The challenges of tree climbing are many, but this is something that I’ve come to cherish and love over the years. It’s not an easy thing to get up into the top of a giant tree, and once you’re there, moving laterally through the branches presents its own unique set of challenges; not to mention all the bees, wasps, ants, scorpions, spiders, rotten branches, snakes and spikey plants that you might have to negotiate with while you’re up there.

Tree climbing is an entirely unique discipline, almost incomparable to rock climbing because of the medium you’re in. Unlike anything else, trees are nature’s largest free-standing natural structures, and they are alive. Branches bend and snap, the wind can move the canopy several metres in each direction, the climbing is three dimensional and requires some innovative rope work as well as equipment. But above all, a tree climber needs to be well versed in the body language of trees to be able to understand them and to climb them safely. 

There’s a certain freestyle element to tree climbing that encourages improvisation and rope wizardry that even technical mountain rescue cannot teach you

Having worked and gained qualifications in many different rope-based disciplines, I firmly believe that climbing trees has taught me the most. There’s a certain freestyle element to tree climbing that encourages improvisation and rope wizardry that even technical mountain rescue cannot teach you. 

There are places in the upper most branches of tropical forests that are so rich in life and plant biodiversity it looks as though you could unclip from the ropes, take your harness off and walk around. And in some instances, you probably could! 

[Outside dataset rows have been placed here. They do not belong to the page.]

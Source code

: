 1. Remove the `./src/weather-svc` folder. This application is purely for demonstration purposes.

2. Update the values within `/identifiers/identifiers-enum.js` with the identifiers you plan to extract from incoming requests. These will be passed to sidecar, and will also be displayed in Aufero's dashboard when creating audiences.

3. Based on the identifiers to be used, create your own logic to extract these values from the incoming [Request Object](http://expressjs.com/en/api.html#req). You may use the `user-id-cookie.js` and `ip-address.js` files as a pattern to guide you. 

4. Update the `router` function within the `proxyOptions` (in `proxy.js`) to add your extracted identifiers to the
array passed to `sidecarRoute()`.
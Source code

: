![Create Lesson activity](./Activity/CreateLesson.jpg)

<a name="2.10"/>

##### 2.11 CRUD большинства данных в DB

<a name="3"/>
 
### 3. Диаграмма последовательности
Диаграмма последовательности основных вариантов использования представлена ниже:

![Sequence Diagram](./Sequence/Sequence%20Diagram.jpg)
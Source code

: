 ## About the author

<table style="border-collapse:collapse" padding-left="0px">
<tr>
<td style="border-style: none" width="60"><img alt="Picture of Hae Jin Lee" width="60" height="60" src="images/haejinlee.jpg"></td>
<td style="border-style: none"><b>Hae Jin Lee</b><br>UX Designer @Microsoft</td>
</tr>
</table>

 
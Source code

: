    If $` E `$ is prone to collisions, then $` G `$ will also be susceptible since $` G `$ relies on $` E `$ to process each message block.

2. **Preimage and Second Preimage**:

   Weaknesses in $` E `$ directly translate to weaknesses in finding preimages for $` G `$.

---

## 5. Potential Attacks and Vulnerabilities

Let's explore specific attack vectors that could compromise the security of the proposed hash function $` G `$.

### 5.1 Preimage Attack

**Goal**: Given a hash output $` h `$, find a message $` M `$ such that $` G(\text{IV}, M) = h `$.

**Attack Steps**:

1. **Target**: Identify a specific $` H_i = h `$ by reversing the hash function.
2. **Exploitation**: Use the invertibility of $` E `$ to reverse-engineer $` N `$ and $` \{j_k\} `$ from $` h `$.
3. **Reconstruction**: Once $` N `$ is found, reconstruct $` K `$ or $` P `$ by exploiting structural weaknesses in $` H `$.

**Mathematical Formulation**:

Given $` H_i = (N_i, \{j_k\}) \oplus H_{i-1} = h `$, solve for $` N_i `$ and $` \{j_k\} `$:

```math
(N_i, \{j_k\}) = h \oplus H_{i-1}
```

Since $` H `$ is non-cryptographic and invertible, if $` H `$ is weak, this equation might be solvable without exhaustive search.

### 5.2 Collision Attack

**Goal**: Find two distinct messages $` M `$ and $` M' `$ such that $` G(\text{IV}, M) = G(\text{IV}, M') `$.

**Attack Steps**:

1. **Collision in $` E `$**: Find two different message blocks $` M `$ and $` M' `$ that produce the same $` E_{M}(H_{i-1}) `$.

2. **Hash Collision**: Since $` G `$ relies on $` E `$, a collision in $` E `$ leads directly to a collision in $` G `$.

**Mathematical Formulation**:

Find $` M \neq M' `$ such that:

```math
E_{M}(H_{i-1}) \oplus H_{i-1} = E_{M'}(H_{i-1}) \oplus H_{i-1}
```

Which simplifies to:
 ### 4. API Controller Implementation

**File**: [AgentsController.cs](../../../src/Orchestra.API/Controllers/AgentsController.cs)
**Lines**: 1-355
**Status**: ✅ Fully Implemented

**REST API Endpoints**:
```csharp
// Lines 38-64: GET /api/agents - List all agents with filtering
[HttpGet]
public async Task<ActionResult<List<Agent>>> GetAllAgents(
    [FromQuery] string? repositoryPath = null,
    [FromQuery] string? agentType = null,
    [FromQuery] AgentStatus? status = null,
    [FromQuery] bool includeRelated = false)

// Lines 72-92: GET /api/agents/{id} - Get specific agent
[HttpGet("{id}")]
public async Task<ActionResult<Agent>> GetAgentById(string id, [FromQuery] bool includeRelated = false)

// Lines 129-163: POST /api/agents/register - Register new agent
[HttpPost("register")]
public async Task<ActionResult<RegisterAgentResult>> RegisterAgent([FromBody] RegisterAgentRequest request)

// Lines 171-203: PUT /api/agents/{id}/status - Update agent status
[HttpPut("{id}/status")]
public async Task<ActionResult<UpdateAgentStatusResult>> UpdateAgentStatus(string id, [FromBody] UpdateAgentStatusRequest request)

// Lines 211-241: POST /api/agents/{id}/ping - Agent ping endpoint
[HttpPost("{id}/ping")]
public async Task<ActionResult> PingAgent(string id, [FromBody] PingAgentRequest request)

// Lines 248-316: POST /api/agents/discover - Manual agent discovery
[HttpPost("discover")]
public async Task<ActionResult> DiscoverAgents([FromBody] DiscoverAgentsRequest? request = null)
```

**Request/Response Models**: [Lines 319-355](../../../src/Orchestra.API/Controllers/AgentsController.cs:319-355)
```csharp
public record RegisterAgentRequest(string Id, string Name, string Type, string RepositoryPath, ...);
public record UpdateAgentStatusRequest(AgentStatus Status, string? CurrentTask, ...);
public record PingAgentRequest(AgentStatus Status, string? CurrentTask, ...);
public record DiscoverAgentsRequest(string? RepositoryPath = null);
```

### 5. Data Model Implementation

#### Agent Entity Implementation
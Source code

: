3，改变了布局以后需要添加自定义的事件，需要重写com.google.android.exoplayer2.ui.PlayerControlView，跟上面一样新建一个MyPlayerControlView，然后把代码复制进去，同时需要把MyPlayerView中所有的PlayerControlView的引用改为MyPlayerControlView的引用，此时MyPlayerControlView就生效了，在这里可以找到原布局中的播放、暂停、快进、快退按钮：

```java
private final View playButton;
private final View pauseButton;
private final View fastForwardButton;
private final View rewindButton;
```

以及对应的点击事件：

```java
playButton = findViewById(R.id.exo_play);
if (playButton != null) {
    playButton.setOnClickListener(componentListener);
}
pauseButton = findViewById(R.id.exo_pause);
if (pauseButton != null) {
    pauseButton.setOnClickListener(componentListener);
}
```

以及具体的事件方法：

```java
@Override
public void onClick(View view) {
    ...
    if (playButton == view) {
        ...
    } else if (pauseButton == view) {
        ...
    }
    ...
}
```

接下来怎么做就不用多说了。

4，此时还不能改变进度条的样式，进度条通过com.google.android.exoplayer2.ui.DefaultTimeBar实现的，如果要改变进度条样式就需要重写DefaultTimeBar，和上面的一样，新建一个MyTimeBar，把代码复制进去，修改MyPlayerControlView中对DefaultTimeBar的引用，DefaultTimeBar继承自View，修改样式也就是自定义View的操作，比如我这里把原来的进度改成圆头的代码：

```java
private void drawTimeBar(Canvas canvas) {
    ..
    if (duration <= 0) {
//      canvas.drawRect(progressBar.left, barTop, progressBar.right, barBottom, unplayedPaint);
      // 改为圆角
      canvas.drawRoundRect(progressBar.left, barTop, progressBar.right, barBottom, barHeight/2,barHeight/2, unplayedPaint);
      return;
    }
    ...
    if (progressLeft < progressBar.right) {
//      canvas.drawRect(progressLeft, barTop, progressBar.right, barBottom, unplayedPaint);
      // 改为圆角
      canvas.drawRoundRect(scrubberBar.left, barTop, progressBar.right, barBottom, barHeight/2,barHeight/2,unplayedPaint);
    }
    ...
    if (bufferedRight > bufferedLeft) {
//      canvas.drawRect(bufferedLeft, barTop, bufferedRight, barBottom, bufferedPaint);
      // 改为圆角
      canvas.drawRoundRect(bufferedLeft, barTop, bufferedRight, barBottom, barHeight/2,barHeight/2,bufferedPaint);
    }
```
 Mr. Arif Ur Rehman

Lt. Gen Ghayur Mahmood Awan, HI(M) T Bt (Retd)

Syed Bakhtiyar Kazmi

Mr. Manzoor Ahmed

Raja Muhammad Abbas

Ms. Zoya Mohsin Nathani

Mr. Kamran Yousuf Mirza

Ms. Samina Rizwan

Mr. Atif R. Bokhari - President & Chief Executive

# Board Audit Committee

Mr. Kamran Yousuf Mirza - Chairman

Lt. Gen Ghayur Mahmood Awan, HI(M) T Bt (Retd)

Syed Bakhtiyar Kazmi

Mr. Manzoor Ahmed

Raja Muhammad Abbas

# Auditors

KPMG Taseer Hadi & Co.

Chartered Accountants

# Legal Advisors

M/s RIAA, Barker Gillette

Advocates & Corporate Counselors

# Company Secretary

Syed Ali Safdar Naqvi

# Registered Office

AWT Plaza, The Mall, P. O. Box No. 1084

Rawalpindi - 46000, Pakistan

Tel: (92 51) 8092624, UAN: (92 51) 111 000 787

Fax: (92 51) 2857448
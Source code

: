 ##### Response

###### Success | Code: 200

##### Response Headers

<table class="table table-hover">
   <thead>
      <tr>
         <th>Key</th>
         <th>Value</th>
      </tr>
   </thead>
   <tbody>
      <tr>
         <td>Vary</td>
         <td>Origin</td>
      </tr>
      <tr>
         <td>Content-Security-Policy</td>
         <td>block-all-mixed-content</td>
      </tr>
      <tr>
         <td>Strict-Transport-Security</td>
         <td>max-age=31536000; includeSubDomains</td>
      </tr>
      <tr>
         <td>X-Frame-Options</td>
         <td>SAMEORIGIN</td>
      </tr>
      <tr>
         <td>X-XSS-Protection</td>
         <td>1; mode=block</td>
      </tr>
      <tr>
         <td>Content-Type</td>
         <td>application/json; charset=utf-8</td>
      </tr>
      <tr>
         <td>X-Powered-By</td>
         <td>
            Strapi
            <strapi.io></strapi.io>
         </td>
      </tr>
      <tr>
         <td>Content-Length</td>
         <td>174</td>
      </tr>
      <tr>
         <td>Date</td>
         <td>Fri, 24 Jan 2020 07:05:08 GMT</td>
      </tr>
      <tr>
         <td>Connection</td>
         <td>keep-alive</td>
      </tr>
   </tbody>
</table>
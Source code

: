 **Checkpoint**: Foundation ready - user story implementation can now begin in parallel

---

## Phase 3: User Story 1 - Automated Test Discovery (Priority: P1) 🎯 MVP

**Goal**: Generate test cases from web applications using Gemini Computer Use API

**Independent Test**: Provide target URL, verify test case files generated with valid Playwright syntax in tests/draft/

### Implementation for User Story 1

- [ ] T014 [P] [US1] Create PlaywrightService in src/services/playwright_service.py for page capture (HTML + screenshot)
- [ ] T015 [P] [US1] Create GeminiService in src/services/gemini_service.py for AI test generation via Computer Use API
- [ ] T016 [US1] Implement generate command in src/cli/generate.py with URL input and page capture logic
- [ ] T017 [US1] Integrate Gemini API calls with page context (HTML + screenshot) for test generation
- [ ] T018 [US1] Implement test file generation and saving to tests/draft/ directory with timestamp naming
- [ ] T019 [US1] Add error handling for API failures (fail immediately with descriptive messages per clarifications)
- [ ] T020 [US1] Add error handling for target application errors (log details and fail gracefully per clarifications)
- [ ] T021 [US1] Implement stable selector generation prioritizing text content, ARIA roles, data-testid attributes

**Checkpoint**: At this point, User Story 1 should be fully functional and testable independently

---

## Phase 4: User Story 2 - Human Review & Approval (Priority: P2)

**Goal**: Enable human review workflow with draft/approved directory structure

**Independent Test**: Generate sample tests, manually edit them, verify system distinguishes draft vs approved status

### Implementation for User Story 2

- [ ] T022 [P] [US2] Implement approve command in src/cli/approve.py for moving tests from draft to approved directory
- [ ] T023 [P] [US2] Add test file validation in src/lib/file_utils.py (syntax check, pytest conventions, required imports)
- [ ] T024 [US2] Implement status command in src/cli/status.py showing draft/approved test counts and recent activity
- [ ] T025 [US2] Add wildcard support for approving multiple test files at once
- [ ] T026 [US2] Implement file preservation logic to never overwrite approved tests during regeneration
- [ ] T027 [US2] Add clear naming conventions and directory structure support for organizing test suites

These tangled gardens of life, high above the forest floor, are places that very few humans have ever seen. A lot of people have no idea just how much life there is up there.

It’s easy to think of a forest as a collection of trees, but the reality is, the trees work as a kind of structural base for the forest to grow on. Trees, especially old trees, are an incredible carbon sink; but it’s the aerial soil deposits, plant life and decomposition that make them so significant. Remarkably, most biomass in tropical forest is not the trees themselves but the plants and animals that live on them.

I once found a 30m tall hardwood species of tree growing from a branch of another hardwood 30m up in the canopy. The branch it had rooted into must have held in excess of two tons of soil. We even found earthworms in that soil, a species you’d expect only to find on the forest floor. 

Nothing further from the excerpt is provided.